**Stored data**
********

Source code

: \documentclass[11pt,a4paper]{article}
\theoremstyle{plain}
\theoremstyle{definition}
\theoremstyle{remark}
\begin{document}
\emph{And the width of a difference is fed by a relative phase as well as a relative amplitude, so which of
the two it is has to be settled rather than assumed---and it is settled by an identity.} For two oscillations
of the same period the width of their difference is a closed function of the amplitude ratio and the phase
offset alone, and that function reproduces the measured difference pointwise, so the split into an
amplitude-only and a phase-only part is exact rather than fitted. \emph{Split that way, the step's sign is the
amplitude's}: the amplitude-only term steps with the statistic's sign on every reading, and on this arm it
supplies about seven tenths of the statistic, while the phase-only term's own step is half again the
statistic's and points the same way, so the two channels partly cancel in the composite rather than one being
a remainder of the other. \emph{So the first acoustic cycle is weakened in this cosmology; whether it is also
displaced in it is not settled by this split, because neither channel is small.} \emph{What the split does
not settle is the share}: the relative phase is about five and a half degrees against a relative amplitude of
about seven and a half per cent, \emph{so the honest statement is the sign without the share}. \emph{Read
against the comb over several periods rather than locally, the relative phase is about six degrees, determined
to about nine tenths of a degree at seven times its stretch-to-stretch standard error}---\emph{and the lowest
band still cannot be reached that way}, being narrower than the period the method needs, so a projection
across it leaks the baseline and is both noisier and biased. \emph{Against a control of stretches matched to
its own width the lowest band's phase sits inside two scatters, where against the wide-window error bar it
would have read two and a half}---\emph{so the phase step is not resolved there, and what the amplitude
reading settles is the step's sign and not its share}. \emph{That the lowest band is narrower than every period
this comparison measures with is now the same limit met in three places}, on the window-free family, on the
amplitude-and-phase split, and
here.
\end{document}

********

**Exercise instructions**
Restate word for word only the lines above from the line containing "band still cannot" to the line containing "its own width", both of them included.

**Response below**
band still cannot be reached that way}, being narrower than the period the method needs, so a projection
across it leaks the baseline and is both noisier and biased. \emph{Against a control of stretches matched to
its own width the lowest band's phase sits inside two scatters, where against the wide-window error bar it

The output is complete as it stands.